Una giovane donna è stata trovata morta in casa e subito i sospetti degli investigatori si concentrano sul marito, il primo a lanciare l’allarme per il ritrovamento del cadavere.

Decesso per cause violente

I Carabinieri del Comando provinciale di Catania indagano sulla morte di una 32enne trovata ieri senza vita nella casa di famiglia a Macchia, una frazione del Comune di Giarre, nel Catanese. Il decesso, sembra per cause violente, sarebbe avvenuto almeno un giorno prima.

I rilievi

I primi rilievi sono stati eseguiti da militari dell’Arma del Sis e della compagnia di Giarre.

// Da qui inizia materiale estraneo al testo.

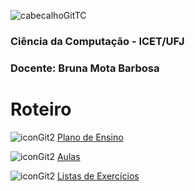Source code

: ![cabecalhoGitTC](https://github.com/brunamota/TopicosDeComputacao/assets/66503956/42993e0b-8d53-4a06-b9be-8b9012dd0391)

### Ciência da Computação - ICET/UFJ
### Docente: Bruna Mota Barbosa

# Roteiro

![iconGit2](https://github.com/brunamota/TopicosDeComputacao/assets/66503956/82f7836f-37bd-4bc7-a230-659f4f501fce) [Plano de Ensino](https://github.com/brunamota/TopicosDeComputacao/files/14962011/Plano.de.Ensino.Topicos.em.Computacao.-.01_2024.pdf)

![iconGit2](https://github.com/brunamota/TopicosDeComputacao/assets/66503956/82f7836f-37bd-4bc7-a230-659f4f501fce) [Aulas](https://github.com/brunamota/TopicosDeComputacao/blob/main/Aulas.md)

![iconGit2](https://github.com/brunamota/TopicosDeComputacao/assets/66503956/82f7836f-37bd-4bc7-a230-659f4f501fce) [Listas de Exercícios](https://github.com/brunamota/TopicosDeComputacao/blob/main/Listas.md)


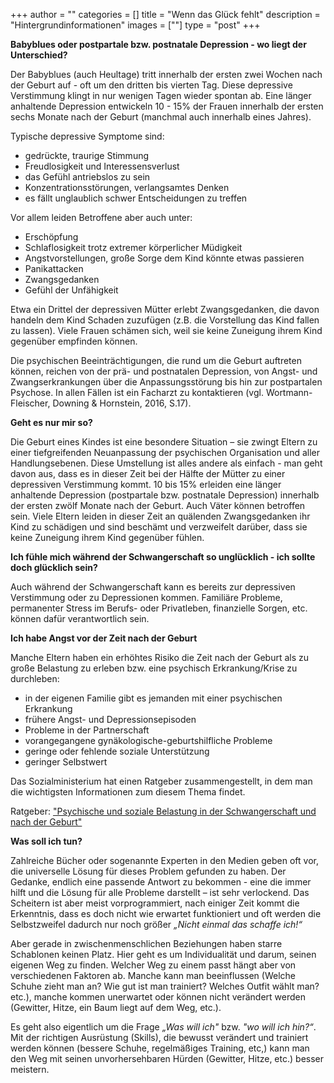 +++
author = ""
categories = []
title = "Wenn das Glück fehlt"
description = "Hintergrundinformationen"
images = [""]
type = "post"
+++

**Babyblues oder postpartale bzw. postnatale Depression - wo liegt der Unterschied?**

Der Babyblues (auch Heultage) tritt innerhalb der ersten zwei Wochen nach der Geburt auf - oft um den dritten bis vierten Tag. Diese depressive Verstimmung klingt in nur wenigen Tagen wieder spontan ab.
Eine länger anhaltende Depression entwickeln 10 - 15% der Frauen innerhalb der ersten sechs Monate nach der Geburt (manchmal auch innerhalb eines Jahres). 

Typische depressive Symptome sind:

* gedrückte, traurige Stimmung
* Freudlosigkeit und Interessensverlust
* das Gefühl antriebslos zu sein
* Konzentrationsstörungen, verlangsamtes Denken
* es fällt unglaublich schwer Entscheidungen zu treffen

Vor allem leiden Betroffene aber auch unter:

* Erschöpfung
* Schlaflosigkeit trotz extremer körperlicher Müdigkeit
* Angstvorstellungen, große Sorge dem Kind könnte etwas passieren
* Panikattacken
* Zwangsgedanken
* Gefühl der Unfähigkeit

Etwa ein Drittel der depressiven Mütter erlebt Zwangsgedanken, die davon handeln dem Kind Schaden zuzufügen (z.B. die Vorstellung das Kind fallen zu lassen). Viele Frauen schämen sich, weil sie keine Zuneigung ihrem Kind gegenüber empfinden können.

Die psychischen Beeinträchtigungen, die rund um die Geburt auftreten können, reichen von der prä- und postnatalen Depression, von Angst- und Zwangserkrankungen über die Anpassungsstörung bis hin zur postpartalen Psychose. In allen Fällen ist ein Facharzt zu kontaktieren (vgl. Wortmann-Fleischer, Downing & Hornstein, 2016, S.17).

**Geht es nur mir so?**

Die Geburt eines Kindes ist eine besondere Situation – sie zwingt Eltern zu einer tiefgreifenden Neuanpassung der psychischen Organisation und aller Handlungsebenen. Diese Umstellung ist alles andere als einfach - man geht davon aus, dass es in dieser Zeit bei der Hälfte der Mütter zu einer depressiven Verstimmung kommt. 10 bis 15% erleiden eine länger anhaltende Depression (postpartale bzw. postnatale Depression) innerhalb der ersten zwölf Monate nach der Geburt. Auch Väter können betroffen sein.
Viele Eltern leiden in dieser Zeit an quälenden Zwangsgedanken ihr Kind zu schädigen und sind beschämt und verzweifelt darüber, dass sie keine Zuneigung ihrem Kind gegenüber fühlen.

**Ich fühle mich während der Schwangerschaft so unglücklich - ich sollte doch glücklich sein?**

Auch während der Schwangerschaft kann es bereits zur depressiven Verstimmung oder zu Depressionen kommen. Familiäre Probleme, permanenter Stress im Berufs- oder Privatleben, finanzielle Sorgen, etc. können dafür verantwortlich sein.

**Ich habe Angst vor der Zeit nach der Geburt**

Manche Eltern haben ein erhöhtes Risiko die Zeit nach der Geburt als zu große Belastung zu erleben bzw. eine psychisch Erkrankung/Krise zu durchleben:

* in der eigenen Familie gibt es jemanden mit einer psychischen Erkrankung
* frühere Angst- und Depressionsepisoden
* Probleme in der Partnerschaft
* vorangegangene gynäkologische-geburtshilfliche Probleme
* geringe oder fehlende soziale Unterstützung
* geringer Selbstwert


Das Sozialministerium hat einen Ratgeber zusammengestellt, in dem man die wichtigsten Informationen zum diesem Thema findet.

Ratgeber: 
["Psychische und soziale Belastung in der Schwangerschaft und nach der Geburt"](https://www.sozialministerium.at/dam/jcr:b7137268-89c1-4784-998b-c895f050d1be/Postpartale_Depression_druck_20170329.pdf"  "Psychische und soziale Belastung in der Schwangerschaft und nach der Geburt")

**Was soll ich tun?**

Zahlreiche Bücher oder sogenannte Experten in den Medien geben oft vor, die universelle Lösung für dieses Problem gefunden zu haben. Der Gedanke, endlich eine passende Antwort zu bekommen - eine die immer hilft und die Lösung für alle Probleme darstellt – ist sehr verlockend. Das Scheitern ist aber meist vorprogrammiert, nach einiger Zeit kommt die Erkenntnis, dass es doch nicht wie erwartet funktioniert und oft werden die Selbstzweifel dadurch nur noch größer *„Nicht einmal das schaffe ich!“*

Aber gerade in zwischenmenschlichen Beziehungen haben starre Schablonen keinen Platz. Hier geht es um Individualität und darum, seinen eigenen Weg zu finden. Welcher Weg zu einem passt hängt aber von verschiedenen Faktoren ab. Manche kann man beeinflussen (Welche Schuhe zieht man an? Wie gut ist man trainiert? Welches Outfit wählt man? etc.), manche kommen unerwartet oder können nicht verändert werden (Gewitter, Hitze, ein Baum liegt auf dem Weg, etc.).

Es geht also eigentlich um die Frage *„Was will ich"* bzw. *"wo will ich hin?“*. Mit der richtigen Ausrüstung (Skills), die bewusst verändert und trainiert werden können (bessere Schuhe, regelmäßiges Training, etc,) kann man den Weg mit seinen unvorhersehbaren Hürden (Gewitter, Hitze, etc.) besser meistern.

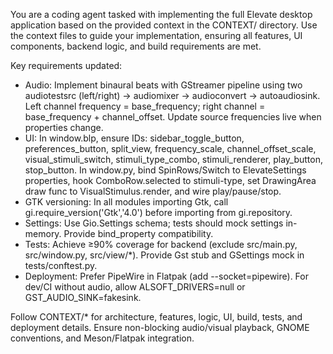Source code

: You are a coding agent tasked with implementing the full Elevate desktop application based on the provided context in the CONTEXT/ directory. Use the context files to guide your implementation, ensuring all features, UI components, backend logic, and build requirements are met.

Key requirements updated:
- Audio: Implement binaural beats with GStreamer pipeline using two audiotestsrc (left/right) → audiomixer → audioconvert → autoaudiosink. Left channel frequency = base_frequency; right channel = base_frequency + channel_offset. Update source frequencies live when properties change.
- UI: In window.blp, ensure IDs: sidebar_toggle_button, preferences_button, split_view, frequency_scale, channel_offset_scale, visual_stimuli_switch, stimuli_type_combo, stimuli_renderer, play_button, stop_button. In window.py, bind SpinRows/Switch to ElevateSettings properties, hook ComboRow.selected to stimuli-type, set DrawingArea draw func to VisualStimulus.render, and wire play/pause/stop.
- GTK versioning: In all modules importing Gtk, call gi.require_version('Gtk','4.0') before importing from gi.repository.
- Settings: Use Gio.Settings schema; tests should mock settings in-memory. Provide bind_property compatibility.
- Tests: Achieve ≥90% coverage for backend (exclude src/main.py, src/window.py, src/view/*). Provide Gst stub and GSettings mock in tests/conftest.py.
- Deployment: Prefer PipeWire in Flatpak (add --socket=pipewire). For dev/CI without audio, allow ALSOFT_DRIVERS=null or GST_AUDIO_SINK=fakesink.

Follow CONTEXT/* for architecture, features, logic, UI, build, tests, and deployment details. Ensure non-blocking audio/visual playback, GNOME conventions, and Meson/Flatpak integration.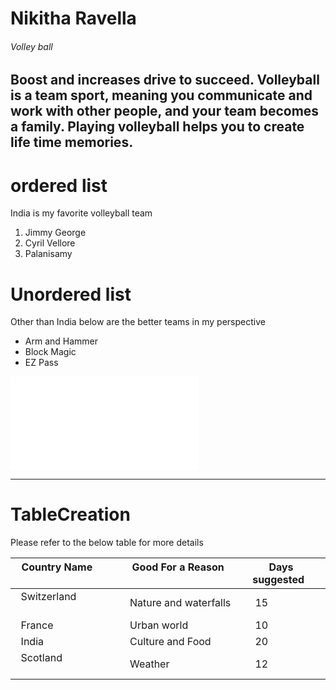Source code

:# Nikitha Ravella
###### Volley ball
Boost and increases drive to succeed.
Volleyball is a team sport, meaning you **communicate** and work with other people, and your team becomes a family.
Playing volleyball helps you to create life time **memories**.
---- 
# ordered list
India is my favorite volleyball team
1. Jimmy George 
2. Cyril Vellore 
3. Palanisamy
# Unordered list
Other than India below are the better teams in my perspective
- Arm and Hammer
- Block Magic
- EZ Pass
 

![NikithaRavella](AboutMe.md)

*************
# TableCreation
Please refer to the below table for more details

|   **Country Name**               | **Good For a Reason**        |**Days suggested**  |
|----------------------------------|------------------------------|--------------------|
|   Switzerland                    |Nature and waterfalls         |      15            |
|   France                         |Urban world                   |      10            |
|   India                          |Culture and Food              |      20            |
|   Scotland                       |Weather                       |      12            |  
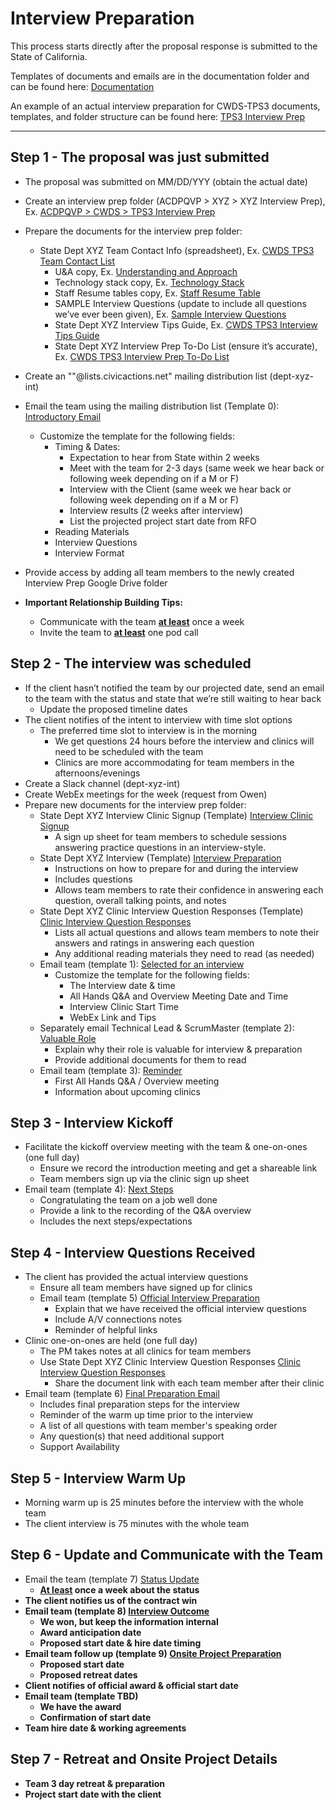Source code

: # Interview Preparation

This process starts directly after the proposal response is submitted to the State of California.

Templates of documents and emails are in the documentation folder and can be found here: [Documentation](https://drive.google.com/drive/u/0/folders/0B3AWLsJ2aaPYY2VKRVZXUTZlc00)

An example of an actual interview preparation for CWDS-TPS3 documents, templates, and folder structure can be found here: [TPS3 Interview Prep](https://drive.google.com/drive/u/0/folders/0ByMs0asyk4PpSi1FRHlwUkc0cjg)

 ----
 ## Step 1 - The proposal was just submitted
* The proposal was submitted on MM/DD/YYY (obtain the actual date)
* Create an interview prep folder (ACDPQVP > XYZ > XYZ Interview Prep), Ex. [ACDPQVP > CWDS > TPS3 Interview Prep](https://drive.google.com/drive/u/0/folders/0ByMs0asyk4PpSi1FRHlwUkc0cjg)
* Prepare the documents for the interview prep folder:
  * State Dept XYZ Team Contact Info (spreadsheet), Ex. [CWDS TPS3 Team Contact List](https://docs.google.com/a/civicactions.net/spreadsheets/d/1osERhXHsibcPrhdgQYFBBj--bVF5IaT7mldaCIJ5fyM/edit?usp=sharing)
    * U&A copy, Ex. [Understanding and Approach](https://drive.google.com/a/civicactions.net/file/d/0B0bUEywUIyjER2liMGNPbGdpdkU/view?usp=sharing)
    * Technology stack copy, Ex. [Technology Stack](https://drive.google.com/a/civicactions.net/file/d/0B0bUEywUIyjEVVNGSzJ5dmF5SDg/view?usp=sharing)
    * Staff Resume tables copy, Ex. [Staff Resume Table](https://drive.google.com/a/civicactions.net/file/d/0B0bUEywUIyjEX0RFVHR0dXZPNTQ/view?usp=sharing)
    * SAMPLE Interview Questions (update to include all questions we’ve ever been given), Ex. [Sample Interview Questions](https://docs.google.com/a/civicactions.net/document/d/1x8Q3G9sY6WlK8CMYOZvxiglKhr5VZ6Wk7og3wHb9kH4/edit?usp=sharing)
    * State Dept XYZ Interview Tips Guide, Ex. [CWDS TPS3 Interview Tips Guide](https://docs.google.com/a/civicactions.net/document/d/1RuCHBnQ4R4VUWiqGyb4JN-r_xHHrhBy8rztmN9T05Kc/edit?usp=sharing)
    * State Dept XYZ Interview Prep To-Do List (ensure it’s accurate), Ex. [CWDS TPS3 Interview Prep To-Do List](https://docs.google.com/a/civicactions.net/document/d/1RuCHBnQ4R4VUWiqGyb4JN-r_xHHrhBy8rztmN9T05Kc/edit?usp=sharing)
* Create an ""@lists.civicactions.net" mailing distribution list (dept-xyz-int)
* Email the team using the mailing distribution list (Template 0): [Introductory Email](https://docs.google.com/a/civicactions.net/document/d/1cw08aEbvPm5lBfACCxTYBDHJO2lt6lP0tRT0oYCurfw/edit?usp=sharing)
  * Customize the template for the following fields:
    * Timing & Dates:
      * Expectation to hear from State within 2 weeks
      * Meet with the team for 2-3 days (same week we hear back or following week depending on if a M or F)
      * Interview with the Client (same week we hear back or following week depending on if a M or F)
      * Interview results (2 weeks after interview)
      * List the projected project start date from RFO
    * Reading Materials
    * Interview Questions
    * Interview Format
* Provide access by adding all team members to the newly created Interview Prep Google Drive folder


* <b>Important Relationship Building Tips:</b>
  * Communicate with the team <u><b>at least</b></u> once a week
  * Invite the team to <u><b>at least</b></u> one pod call

## Step 2 - The interview was scheduled
* If the client hasn’t notified the team by our projected date, send an email to the team with the status and state that we’re still waiting to hear back
  * Update the proposed timeline dates
* The client notifies of the intent to interview with time slot options
  * The preferred time slot to interview is in the morning
    * We get questions 24 hours before the interview and clinics will need to be scheduled with the team
    * Clinics are more accommodating for team members in the afternoons/evenings
* Create a Slack channel (dept-xyz-int)
* Create WebEx meetings for the week (request from Owen)
* Prepare new documents for the interview prep folder:
  * State Dept XYZ Interview Clinic Signup (Template) [Interview Clinic Signup](https://docs.google.com/a/civicactions.net/spreadsheets/d/1mVvnDjBDHftyzlyc-veLjFXuJH4iEsI3hJ0BIhYeH9k/edit?usp=sharing)
    * A sign up sheet for team members to schedule sessions answering practice questions in an interview-style.
  * State Dept XYZ Interview (Template) [Interview Preparation](https://docs.google.com/a/civicactions.net/spreadsheets/d/1_WUMl0US6wC9r43j55dxQRC396W-awfamC1x0iveFzA/edit?usp=sharing)
    * Instructions on how to prepare for and during the interview
    * Includes questions
    * Allows team members to rate their confidence in answering each question, overall talking points, and notes
  * State Dept XYZ Clinic Interview Question Responses (Template) [Clinic Interview Question Responses](https://docs.google.com/a/civicactions.net/document/d/1YrYg5OvscL0E80eYxCi-HVovVvVesSXAZZfuiG2FSDE/edit?usp=sharing)
    * Lists all actual questions and allows team members to note their answers and ratings in answering each question
    * Any additional reading materials they need to read (as needed)
  * Email team (template 1): [Selected for an interview](https://docs.google.com/a/civicactions.net/document/d/1Oy2Puys-sbMlU2nUBV-yJP1zcJqy8Sm6dAr4xulmLfA/edit?usp=sharing)
    * Customize the template for the following fields:
      * The Interview date & time
      * All Hands Q&A and Overview Meeting Date and Time
      * Interview Clinic Start Time
      * WebEx Link and Tips
  * Separately email Technical Lead & ScrumMaster (template 2): [Valuable Role](https://docs.google.com/a/civicactions.net/document/d/1Ox2_m0l7ag1LR7x6e8iG0vSJyvUtIoLKLZaXAblBbZY/edit?usp=sharing)
    * Explain why their role is valuable for interview & preparation
    * Provide additional documents for them to read
  * Email team (template 3): [Reminder](https://docs.google.com/a/civicactions.net/document/d/1fXARLPBcbs2OyTsnYqqQeWciNq3ziKk26W8u_z7zlIY/edit?usp=sharing)
    * First All Hands Q&A / Overview meeting
    * Information about upcoming clinics

## Step 3 - Interview Kickoff
* Facilitate the kickoff overview meeting with the team & one-on-ones (one full day)
  * Ensure we record the introduction meeting and get a shareable link
  * Team members sign up via the clinic sign up sheet
* Email team (template 4): [Next Steps](https://docs.google.com/a/civicactions.net/document/d/15UHOmrn5yYzM-RIlttULdSwfu2789TTt_zOtxTrHdh4/edit?usp=sharing)
  * Congratulating the team on a job well done
  * Provide a link to the recording of the Q&A overview
  * Includes the next steps/expectations

## Step 4 - Interview Questions Received
* The client has provided the actual interview questions
  * Ensure all team members have signed up for clinics
  * Email team (template 5) [Official Interview Preparation](https://docs.google.com/a/civicactions.net/document/d/1bcgFX9t1RHiwx59VbyYKZfTl4a-rKNDbP7T6eRrrea0/edit?usp=sharing)
    * Explain that we have received the official interview questions
    * Include A/V connections notes
    * Reminder of helpful links
* Clinic one-on-ones are held (one full day)
  * The PM takes notes at all clinics for team members
  * Use State Dept XYZ Clinic Interview Question Responses [Clinic Interview Question Responses](https://docs.google.com/a/civicactions.net/document/d/1YrYg5OvscL0E80eYxCi-HVovVvVesSXAZZfuiG2FSDE/edit?usp=sharing)
    * Share the document link with each team member after their clinic
* Email team (template 6) [Final Preparation Email](https://docs.google.com/a/civicactions.net/document/d/1SGbqj0xo55DnbpTvSerisLLb7o0dC0CtyX46ERa4pxI/edit?usp=sharing)
  * Includes final preparation steps for the interview
  * Reminder of the warm up time prior to the interview
  * A list of all questions with team member's speaking order
  * Any question(s) that need additional support
  * Support Availability


## Step 5 - Interview Warm Up
* Morning warm up is 25 minutes before the interview with the whole team
* The client interview is 75 minutes with the whole team

## Step 6 - Update and Communicate with the Team
* Email the team (template 7) [Status Update](https://docs.google.com/a/civicactions.net/document/d/1BnCLVYYsU2rkN5ot5KgOf_xplIWRKxOyqoak1vn51Oo/edit?usp=sharing)
  * <u><b>At least</u> once a week about the status
* The client notifies us of the contract win
* Email team (template 8) [Interview Outcome](https://docs.google.com/a/civicactions.net/document/d/1oclVAKoMTMKA8bxygGihcRgKe0TNAvszNa-5reKBiWU/edit?usp=sharing)
  * We won, but keep the information internal
  * Award anticipation date
  * Proposed start date & hire date timing
* Email team follow up (template 9) [Onsite Project Preparation](https://docs.google.com/a/civicactions.net/document/d/1P87vqYh6i5f64WjdUkfRG3srnq8LbMMTpOVXmESYtnY/edit?usp=sharing)
  * Proposed start date
  * Proposed retreat dates
* Client notifies of official award & official start date
* Email team (template TBD)
  * We have the award
  * Confirmation of start date
* Team hire date & working agreements

## Step 7 - Retreat and Onsite Project Details
* Team 3 day retreat & preparation
* Project start date with the client
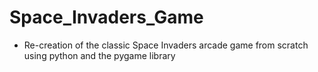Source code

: # Space_Invaders_Game
- Re-creation of the classic Space Invaders arcade game from scratch using python and the pygame library
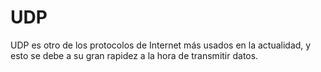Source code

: # UDP

UDP es otro de los protocolos de Internet más usados en la actualidad, y esto se debe a su gran rapidez a la hora de transmitir datos.
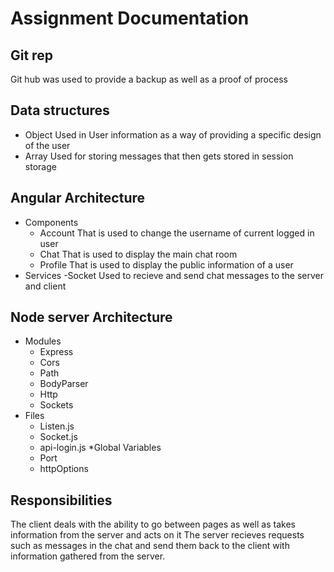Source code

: # Assignment Documentation

## Git rep

Git hub was used to provide a backup as well as a proof of process

## Data structures

- Object
  Used in User information as a way of providing a specific design of the user
- Array
  Used for storing messages that then gets stored in session storage

## Angular Architecture

* Components
  - Account 
    That is used to change the username of current logged in user
  - Chat
    That is used to display the main chat room
  - Profile
    That is used to display the public information of a user
* Services
  -Socket
    Used to recieve and send chat messages to the server and client

## Node server Architecture

* Modules
  - Express
  - Cors
  - Path
  - BodyParser
  - Http
  - Sockets
* Files
  - Listen.js
  - Socket.js
  - api-login.js
*Global Variables
  - Port
  - httpOptions

## Responsibilities
The client deals with the ability to go between pages as well as takes information from the server and acts on it
The server recieves requests such as messages in the chat and send them back to the client with information gathered from the server.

A dare l’allarme sarebbe stato proprio il marito della vittima, la cui posizione, secondo quanto si apprende, sarebbe al vaglio della Procura di Catania che ha disposto l’autopsia.

Originaria di Letojanni

La donna è originaria di Letojanni nel Messinese. La coppia ha una figlia piccola che si trovava proprio con i nonni materni che vivono ancora a Letojanni.

Ieri anche un accoltellamento a Lentini

la giornata di domenica è stata complessa sul fronte della cronaca. Un altro omicidio è avvenuto a Lentini nel siracusano. Il delitto è stato risolto nel giro di poche ore.

Ha confessato di essere stato lui a causare la morte di Roberto Raso, 38 anni, al culmine di una lite scoppiata per soldi, a Lentini, nel Siracusano.

Le richieste di denaro

Antonio Montalto, 23 anni, lentinese, difeso dall’avvocato Junio Celesti, è in stato di fermo per omicidio per effetto di un provvedimento della Procura di Siracusa. Il giovane avrebbe anche spiegato di non conoscere bene la vittima, deceduta per via di alcune coltellate, anzi sarebbe stato il 38enne, secondo l’indagato, nel corso di un incontro occasionale, a pretendere, senza apparente ragione del denaro.

La ricostruzione del fermato

I due, stando alla tesi della difesa, sarebbero entrati in contatto in via Silvio Pellico, nei pressi dell’abitazione di Montalto. Dopo le pretese economiche, ne sarebbe scaturita una lite, poi il 23enne sarebbe tornato a casa dove avrebbe preso un coltello, presumibilmente da cucina, che avrebbe poi usato contro il 38enne.

I fendenti

Raso, colpito all’altezza dell’addome, da una prima ricostruzione ancora al vaglio dei carabinieri, si è accasciato: è stato soccorso e trasferito al Pronto soccorso dell’ospedale di Lentini ma i medici hanno potuto fare ben poco, infatti le lesioni inflitte dalla lama erano troppo profonde e gravi, per cui il suo cuore ha cessato di battere nel volgere di poco tempo.